> **Task instructions**: Return, word for word, the lines of the listing below from the one with "t_2)\in R'_\beta$ for" through the one with "We miss to show", and no other lines.

> **Data records**:
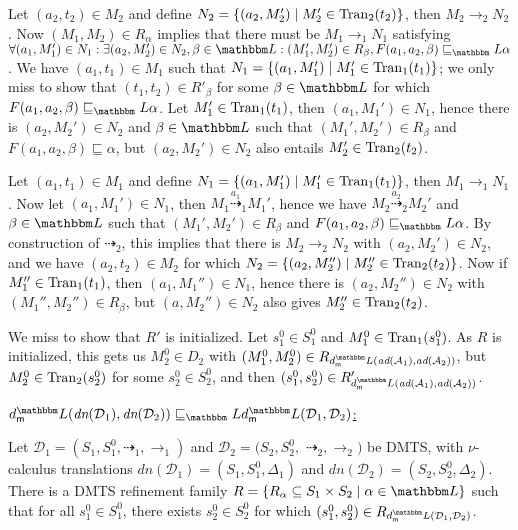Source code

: \documentclass[twocolumn]{svjour3-dummy}
\newcommand*{\must}[1]{\overset{#1}{\longrightarrow}}
\newcommand*{\omust}{\mathord{\must{}}}
\newcommand*\cD{\mathcal D}
\newcommand*{\may}[1]{\overset{#1}{\dashrightarrow}}
\newcommand*{\omay}{\mathord{\may{}}}
\newcommand*\cA{\mathcal A}
\newcommand*\Tran{\textup{\textrm{Tran}}}
\newcommand*\ddh{\textit{dn}} \newcommand*\hd{\textit{nd}} \newcommand*\viz{\textit{viz.}\xspace}
\newcommand*\LL{\mathbbm L}
\begin{document}
  Let $( a_2, t_2)\in M_2$ and define $N_2=\{( a_2, M_2')\mid M_2'\in
  \Tran_2( t_2)\}$, then $M_2\must{}_2 N_2$.  Now $( M_1, M_2)\in
  R_\alpha$ implies that there must be $M_1\must{}_1 N_1$ satisfying
  $\forall( a_1, M_1')\in N_1: \exists( a_2, M_2')\in N_2, \beta\in
  \LL:( M_1', M_2')\in R_\beta, F( a_1, a_2, \beta)\sqsubseteq_\LL
  \alpha$.  We have $( a_1, t_1)\in M_1$ such that $N_1=\{( a_1,
  M_1')\mid M_1'\in \Tran_1( t_1)\}$; we only miss to show that $( t_1,
  t_2)\in R'_\beta$ for some $\beta\in \LL$ for which $F( a_1, a_2,
  \beta)\sqsubseteq_\LL \alpha$.  Let $M_1'\in \Tran_1( t_1)$, then $(
  a_1, M_1')\in N_1$, hence there is $( a_2, M_2')\in N_2$ and $\beta\in
  \LL$ such that $( M_1', M_2')\in R_\beta$ and $F( a_1, a_2,
  \beta)\sqsubseteq \alpha$, but $( a_2, M_2')\in N_2$ also entails
  $M_2'\in \Tran_2( t_2)$.

  Let $( a_1, t_1)\in M_1$ and define $N_1=\{( a_1, M_1')\mid M_1'\in
  \Tran_1( t_1)\}$, then $M_1\must{}_1 N_1$.  Now let $( a_1, M_1')\in
  N_1$, then $M_1\may{ a_1}_1 M_1'$, hence we have $M_2\may{ a_2}_2
  M_2'$ and $\beta\in \LL$ such that $( M_1', M_2')\in R_\beta$ and $F(
  a_1, a_2, \beta)\sqsubseteq_\LL \alpha$.  By construction of
  $\omay_2$, this implies that there is $M_2\must{}_2 N_2$ with $( a_2,
  M_2')\in N_2$, and we have $( a_2, t_2)\in M_2$ for which $N_2=\{(
  a_2, M_2'')\mid M_2''\in \Tran_2( t_2)\}$.  Now if $M_1''\in \Tran_1(
  t_1)$, then $( a_1, M_1'')\in N_1$, hence there is $( a_2, M_2'')\in
  N_2$ with $( M_1'', M_2'')\in R_\beta$, but $( a, M_2'')\in N_2$ also
  gives $M_2''\in \Tran_2( t_2)$.

  We miss to show that $R'$ is initialized.  Let $s^0_1\in S^0_1$ and
  $M^0_1\in \Tran_1( s^0_1)$.  As $R$ is initialized, this gets us
  $M^0_2\in D_2$ with $( M^0_1, M^0_2)\in R_{ \mdl( \bd( \cA_1), \bd(
    \cA_2))}$, but $M^0_2\in \Tran_2( s^0_2)$ for some $s^0_2\in S^0_2$,
  and then $( s^0_1, s^0_2)\in R'_{ \mdl( \bd( \cA_1), \bd( \cA_2))}$.

  \medskip \noindent \underline{$\mdl( \ddh( \cD_1), \ddh(
    \cD_2))\sqsubseteq_\LL \mdl( \cD_1, \cD_2)$:}

  Let $\cD_1=( S_1, S_1^0, \omay_1, \omust_1)$ and
  $\cD_2=( S_2, S_2^0,$ $\omay_2, \omust_2)$ be DMTS, with
  $\nu$-calculus translations $\ddh( \cD_1)=( S_1, S_1^0, \Delta_1)$
  and $\ddh( \cD_2)=( S_2, S_2^0, \Delta_2)$.  There is a DMTS
  refinement family
  $R=\{ R_\alpha\subseteq S_1\times S_2\mid \alpha\in \LL\}$ such that
  for all $s_1^0\in S_1^0$, there exists $s_2^0\in S_2^0$ for which
  $( s_1^0, s_2^0)\in R_{ \mdl( \cD_1, \cD_2)}$.
\end{document}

> **Answer to this exercise**:
  t_2)\in R'_\beta$ for some $\beta\in \LL$ for which $F( a_1, a_2,
  \beta)\sqsubseteq_\LL \alpha$.  Let $M_1'\in \Tran_1( t_1)$, then $(
  a_1, M_1')\in N_1$, hence there is $( a_2, M_2')\in N_2$ and $\beta\in
  \LL$ such that $( M_1', M_2')\in R_\beta$ and $F( a_1, a_2,
  \beta)\sqsubseteq \alpha$, but $( a_2, M_2')\in N_2$ also entails
  $M_2'\in \Tran_2( t_2)$.

  Let $( a_1, t_1)\in M_1$ and define $N_1=\{( a_1, M_1')\mid M_1'\in
  \Tran_1( t_1)\}$, then $M_1\must{}_1 N_1$.  Now let $( a_1, M_1')\in
  N_1$, then $M_1\may{ a_1}_1 M_1'$, hence we have $M_2\may{ a_2}_2
  M_2'$ and $\beta\in \LL$ such that $( M_1', M_2')\in R_\beta$ and $F(
  a_1, a_2, \beta)\sqsubseteq_\LL \alpha$.  By construction of
  $\omay_2$, this implies that there is $M_2\must{}_2 N_2$ with $( a_2,
  M_2')\in N_2$, and we have $( a_2, t_2)\in M_2$ for which $N_2=\{(
  a_2, M_2'')\mid M_2''\in \Tran_2( t_2)\}$.  Now if $M_1''\in \Tran_1(
  t_1)$, then $( a_1, M_1'')\in N_1$, hence there is $( a_2, M_2'')\in
  N_2$ with $( M_1'', M_2'')\in R_\beta$, but $( a, M_2'')\in N_2$ also
  gives $M_2''\in \Tran_2( t_2)$.

  We miss to show that $R'$ is initialized.  Let $s^0_1\in S^0_1$ and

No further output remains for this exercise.